[Start of section]

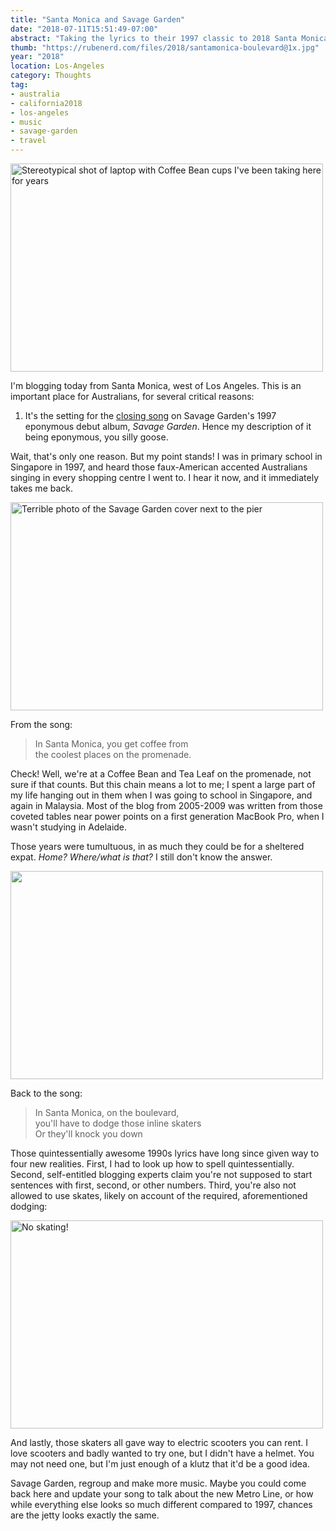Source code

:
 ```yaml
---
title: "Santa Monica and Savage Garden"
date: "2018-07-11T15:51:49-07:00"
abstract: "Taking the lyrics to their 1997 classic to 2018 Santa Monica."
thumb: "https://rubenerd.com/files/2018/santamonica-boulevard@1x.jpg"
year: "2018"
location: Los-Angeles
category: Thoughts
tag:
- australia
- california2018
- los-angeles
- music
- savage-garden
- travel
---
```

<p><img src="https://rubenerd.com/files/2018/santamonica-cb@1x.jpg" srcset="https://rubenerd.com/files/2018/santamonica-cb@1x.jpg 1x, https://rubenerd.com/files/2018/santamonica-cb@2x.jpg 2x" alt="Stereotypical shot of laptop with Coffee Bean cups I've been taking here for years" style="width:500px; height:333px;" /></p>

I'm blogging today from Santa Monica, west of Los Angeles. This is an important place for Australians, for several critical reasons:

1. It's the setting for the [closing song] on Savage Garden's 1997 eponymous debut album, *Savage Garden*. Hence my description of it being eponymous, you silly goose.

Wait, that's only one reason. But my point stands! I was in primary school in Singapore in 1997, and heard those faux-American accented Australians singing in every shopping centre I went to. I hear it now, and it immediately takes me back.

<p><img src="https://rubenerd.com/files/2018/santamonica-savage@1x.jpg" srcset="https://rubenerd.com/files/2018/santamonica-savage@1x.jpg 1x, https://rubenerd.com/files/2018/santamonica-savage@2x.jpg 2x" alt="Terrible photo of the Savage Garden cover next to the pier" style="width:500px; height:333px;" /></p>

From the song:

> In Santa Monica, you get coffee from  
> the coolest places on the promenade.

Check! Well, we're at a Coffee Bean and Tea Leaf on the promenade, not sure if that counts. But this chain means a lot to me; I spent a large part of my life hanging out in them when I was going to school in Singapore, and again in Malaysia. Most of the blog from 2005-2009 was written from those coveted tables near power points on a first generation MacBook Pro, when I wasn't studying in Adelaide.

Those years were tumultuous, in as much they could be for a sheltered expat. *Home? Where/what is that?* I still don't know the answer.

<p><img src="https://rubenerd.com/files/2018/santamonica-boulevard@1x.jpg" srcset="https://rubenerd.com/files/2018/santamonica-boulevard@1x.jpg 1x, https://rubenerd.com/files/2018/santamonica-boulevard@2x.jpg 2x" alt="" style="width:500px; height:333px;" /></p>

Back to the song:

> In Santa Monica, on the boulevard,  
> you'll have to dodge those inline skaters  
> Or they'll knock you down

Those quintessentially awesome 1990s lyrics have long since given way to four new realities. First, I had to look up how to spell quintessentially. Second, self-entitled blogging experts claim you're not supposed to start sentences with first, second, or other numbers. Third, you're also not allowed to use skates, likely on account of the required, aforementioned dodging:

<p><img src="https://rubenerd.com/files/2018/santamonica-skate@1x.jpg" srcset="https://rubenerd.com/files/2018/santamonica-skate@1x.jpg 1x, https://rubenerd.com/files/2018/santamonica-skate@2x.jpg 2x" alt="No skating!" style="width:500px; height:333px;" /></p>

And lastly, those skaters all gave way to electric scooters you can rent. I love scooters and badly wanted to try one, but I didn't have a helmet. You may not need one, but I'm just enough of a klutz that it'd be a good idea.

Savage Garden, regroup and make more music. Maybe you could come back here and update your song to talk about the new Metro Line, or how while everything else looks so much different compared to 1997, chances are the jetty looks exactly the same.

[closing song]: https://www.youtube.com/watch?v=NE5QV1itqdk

[End of section]
[Start of section]

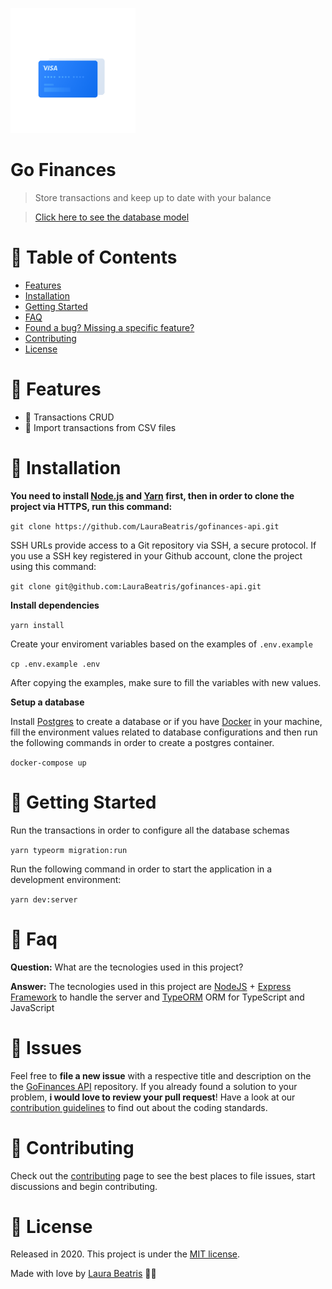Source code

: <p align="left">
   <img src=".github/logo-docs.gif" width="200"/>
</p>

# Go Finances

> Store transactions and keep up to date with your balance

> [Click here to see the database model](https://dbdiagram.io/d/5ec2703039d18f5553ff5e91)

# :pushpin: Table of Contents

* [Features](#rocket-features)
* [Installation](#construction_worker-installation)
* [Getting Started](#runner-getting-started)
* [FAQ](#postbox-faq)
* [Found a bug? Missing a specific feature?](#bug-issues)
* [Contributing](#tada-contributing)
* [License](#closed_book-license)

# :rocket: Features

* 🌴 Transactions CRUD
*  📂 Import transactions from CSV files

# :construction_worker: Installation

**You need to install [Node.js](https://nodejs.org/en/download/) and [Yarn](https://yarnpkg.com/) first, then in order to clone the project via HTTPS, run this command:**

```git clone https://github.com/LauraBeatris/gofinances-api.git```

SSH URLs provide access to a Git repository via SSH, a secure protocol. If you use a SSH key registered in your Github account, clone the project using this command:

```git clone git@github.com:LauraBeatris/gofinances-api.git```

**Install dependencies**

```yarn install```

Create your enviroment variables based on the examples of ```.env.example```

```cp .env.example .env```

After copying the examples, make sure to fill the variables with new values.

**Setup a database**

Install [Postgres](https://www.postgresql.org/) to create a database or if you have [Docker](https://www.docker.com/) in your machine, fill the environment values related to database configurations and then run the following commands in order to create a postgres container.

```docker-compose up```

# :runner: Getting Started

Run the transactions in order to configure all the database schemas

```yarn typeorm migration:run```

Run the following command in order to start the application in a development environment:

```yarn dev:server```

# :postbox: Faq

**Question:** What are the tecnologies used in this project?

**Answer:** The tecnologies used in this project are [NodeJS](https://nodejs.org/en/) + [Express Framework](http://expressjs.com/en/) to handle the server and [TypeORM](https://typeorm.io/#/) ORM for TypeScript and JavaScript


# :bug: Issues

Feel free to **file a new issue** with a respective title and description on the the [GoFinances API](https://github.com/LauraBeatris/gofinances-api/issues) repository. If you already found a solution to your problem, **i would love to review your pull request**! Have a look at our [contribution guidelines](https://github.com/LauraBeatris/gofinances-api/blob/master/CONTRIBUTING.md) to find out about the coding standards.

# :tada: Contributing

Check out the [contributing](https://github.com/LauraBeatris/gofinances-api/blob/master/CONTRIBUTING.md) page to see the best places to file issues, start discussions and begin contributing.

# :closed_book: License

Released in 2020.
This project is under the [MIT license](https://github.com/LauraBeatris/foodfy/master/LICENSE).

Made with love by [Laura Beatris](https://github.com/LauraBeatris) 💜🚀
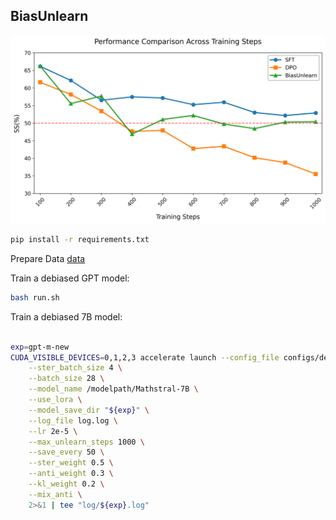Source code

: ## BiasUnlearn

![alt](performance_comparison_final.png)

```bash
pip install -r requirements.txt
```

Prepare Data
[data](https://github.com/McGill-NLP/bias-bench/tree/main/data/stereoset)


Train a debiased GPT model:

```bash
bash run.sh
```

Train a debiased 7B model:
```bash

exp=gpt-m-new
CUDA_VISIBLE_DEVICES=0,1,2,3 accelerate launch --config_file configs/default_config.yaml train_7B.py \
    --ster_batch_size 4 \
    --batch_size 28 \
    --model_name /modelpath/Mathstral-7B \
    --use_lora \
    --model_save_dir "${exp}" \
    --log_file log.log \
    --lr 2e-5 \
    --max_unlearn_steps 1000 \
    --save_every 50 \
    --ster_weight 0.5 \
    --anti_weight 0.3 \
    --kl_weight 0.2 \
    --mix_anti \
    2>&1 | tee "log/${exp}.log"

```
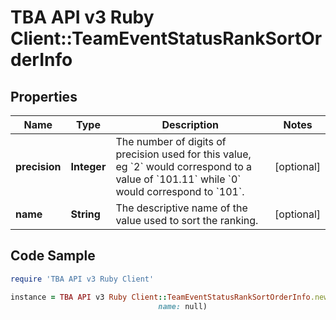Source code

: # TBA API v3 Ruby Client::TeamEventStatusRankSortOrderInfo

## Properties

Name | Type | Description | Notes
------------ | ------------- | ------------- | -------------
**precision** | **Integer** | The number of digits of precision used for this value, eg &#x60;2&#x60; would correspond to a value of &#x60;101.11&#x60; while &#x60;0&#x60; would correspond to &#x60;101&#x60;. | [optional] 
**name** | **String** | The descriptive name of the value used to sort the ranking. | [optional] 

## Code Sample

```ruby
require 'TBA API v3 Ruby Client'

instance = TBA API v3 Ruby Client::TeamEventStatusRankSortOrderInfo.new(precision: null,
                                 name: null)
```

[End of section]

• **Activity**
Where a line of the records contains the word "optional", copy that line.

• **Your solution**
**precision** | **Integer** | The number of digits of precision used for this value, eg &#x60;2&#x60; would correspond to a value of &#x60;101.11&#x60; while &#x60;0&#x60; would correspond to &#x60;101&#x60;. | [optional] 
**name** | **String** | The descriptive name of the value used to sort the ranking. | [optional] 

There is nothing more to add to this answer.